Every line of the records that contains the string "project" counts once; give the total and nothing else.

━━━ RECORDED DATA ━━━

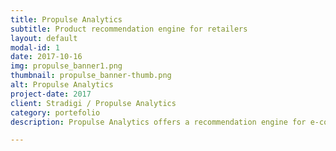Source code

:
 ```yaml
---
title: Propulse Analytics
subtitle: Product recommendation engine for retailers
layout: default
modal-id: 1
date: 2017-10-16
img: propulse_banner1.png
thumbnail: propulse_banner-thumb.png
alt: Propulse Analytics
project-date: 2017
client: Stradigi / Propulse Analytics
category: portefolio
description: Propulse Analytics offers a recommendation engine for e-commerce retailers. It uses Artificial intelligence to analyse product's images and customer purchases history in order to determine what the shopper is looking for, and what other products they might want to purchase. My work in this project is to design and develop the backend service and the recommendation engine that powers this application.

---
```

━━━

» EXERCISE RESPONSE:
2